AWS adds Graviton Savings Dashboard to help enterprises optimize infra costs

Amazon Web Services (AWS) has launched a dashboard for its Arm-based Graviton CPU that will measure savings opportunities in an effort to help enterprises further optimize their expenditure on subscribed infrastructure.

The cloud services provider launched Graviton in 2018 touting its energy efficiency and high performance for cloud workloads. In the last six years, AWS has built four generations of the processor, with the latest being Graviton 4 which was launched earlier this year.

The addition of the Graviton Savings Dashboard will help enterprise users, such as a FinOps practitioner, a product manager, or a software engineer, to plan the migration of existing workloads to Graviton-based instances by offering detailed information, such as performance impacts and cumulative savings, AWS explained in a blog post.

Some of the components of the dashboard include centralized visibility across an enterprise’s accounts and workloads so that the user gets a consolidated view of Graviton adoption across multiple management accounts, member accounts, and AWS regions. The dashboard will also have dedicated tabs to review current Graviton usage and potential savings across compute, and managed services.

As part of the tabs that identify potential savings, the dashboard will offer more information on which workloads to move first.

“The dashboard categorizes Graviton migration opportunities into two main groups: Typically Easy and Requires Additional Planning, for EC2 instances,” the company explained.  

How does it work?

The dashboard is an integration of existing AWS services, such as Amazon S3, Athena, and QuickSight.

At the back end, the dashboard first uses AWS Cost and Usage Reports (CUR), the AWS SDK, and the AWS Public pricing API to generate data on usage, cost, and resource inventory, which is stored in Amazon S3.

Next, it analyzes the data stored in S3 using Athena — a serverless query service — to generate insights about potential cost savings.

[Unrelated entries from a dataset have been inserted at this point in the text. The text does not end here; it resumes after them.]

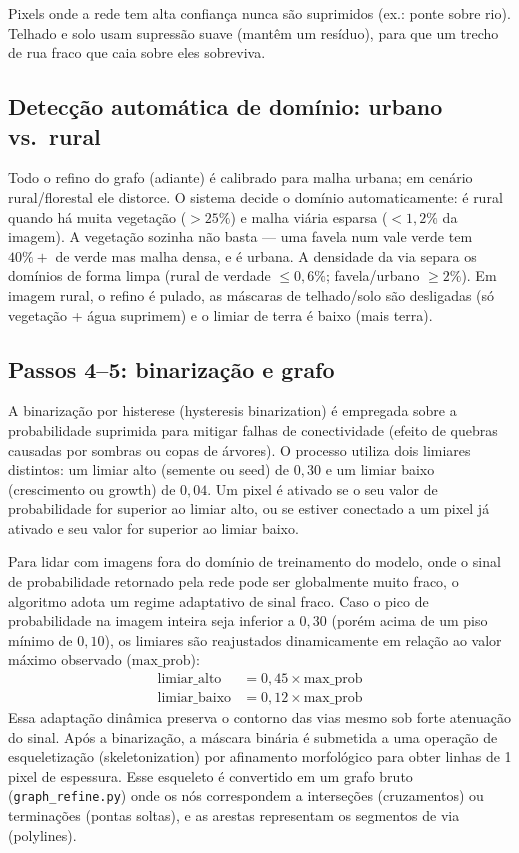 \documentclass[12pt]{article}
\begin{document}
Pixels onde a rede tem alta confiança nunca são suprimidos (ex.: ponte sobre rio). Telhado e solo usam supressão suave (mantêm um resíduo), para que um trecho de rua fraco que caia sobre eles sobreviva.

\subsection{Detecção automática de domínio: urbano vs.\ rural}

Todo o refino do grafo (adiante) é calibrado para malha urbana; em
cenário rural/florestal ele distorce. O sistema decide o domínio
automaticamente: é rural quando há muita vegetação ($>25\%$)
e malha viária esparsa ($<1{,}2\%$ da imagem). A vegetação sozinha não basta
--- uma favela num vale verde tem $40\%+$ de verde mas malha
densa, e é urbana. A densidade da via separa os domínios de forma
limpa (rural de verdade $\le 0{,}6\%$; favela/urbano $\ge 2\%$). Em imagem
rural, o refino é pulado, as máscaras de telhado/solo são desligadas (só
vegetação + água suprimem) e o limiar de terra é baixo (mais terra).

\subsection{Passos 4--5: binarização e grafo}

A binarização por histerese (hysteresis binarization) é empregada sobre a probabilidade suprimida para mitigar falhas de conectividade (efeito de quebras causadas por sombras ou copas de árvores). O processo utiliza dois limiares distintos: um limiar alto (semente ou seed) de $0{,}30$ e um limiar baixo (crescimento ou growth) de $0{,}04$. Um pixel é ativado se o seu valor de probabilidade for superior ao limiar alto, ou se estiver conectado a um pixel já ativado e seu valor for superior ao limiar baixo.

Para lidar com imagens fora do domínio de treinamento do modelo, onde o sinal de probabilidade retornado pela rede pode ser globalmente muito fraco, o algoritmo adota um regime adaptativo de sinal fraco. Caso o pico de probabilidade na imagem inteira seja inferior a $0{,}30$ (porém acima de um piso mínimo de $0{,}10$), os limiares são reajustados dinamicamente em relação ao valor máximo observado ($\text{max\_prob}$):
\begin{align}
\text{limiar\_alto} &= 0{,}45 \times \text{max\_prob} \\
\text{limiar\_baixo} &= 0{,}12 \times \text{max\_prob}
\end{align}
Essa adaptação dinâmica preserva o contorno das vias mesmo sob forte atenuação do sinal. Após a binarização, a máscara binária é submetida a uma operação de esqueletização (skeletonization) por afinamento morfológico para obter linhas de 1 pixel de espessura. Esse esqueleto é convertido em um grafo bruto (\texttt{graph\_refine.py}) onde os nós correspondem a interseções (cruzamentos) ou terminações (pontas soltas), e as arestas representam os segmentos de via (polylines).
\end{document}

These insights or the results of the query are presented in a visualized format with the help of AWS’ business intelligence tool — Amazon QuickSight.

Enterprises looking to deploy the dashboard can do so via AWS CloudFormation Templates and a “cid-cmd” command line tool, the company said.

However, AWS pointed out that in order to deploy the dashboard, enterprises will need to set up their AWS CUR service, Inventory Collector Module from the Optimization Data Collection lab, and QuickSight.

Further, the cloud services provider revealed that the dashboard typically costs between $50 and $100 per month.

More on offer for optimizing IT expenditure

The dashboard is not the only offering AWS offers to help enterprises optimize their infrastructure spend.

The cloud services provider, at its annual re:Invent conference last week, released several updates, including plans for more energy-efficient Tranium3 chips and new EC2 P6 instances that will feature Nvidia’s new Blackwell chips.

On the model front, AWS CEO Matt Garman unveiled new Nova foundational models, which he said would offer better value, especially in terms of cost, than most rival models.

Additionally, the cloud services provider released updates, such as Model Distillation, and prompt caching to its generative AI platform — Bedrock —aimed at helping enterprises bring down their cost of running large language models (LLMs).

Amazon SageMaker’s AI module also received cost-saving features, including SageMaker Hyperpod’s Flexible Training Plans and Task Governance.

The updates were designed to allow enterprises to utilize at least 90% of their purchased clusters and instances while reducing the time needed to complete LLM training, LLM inferencing, and AI model development tasks.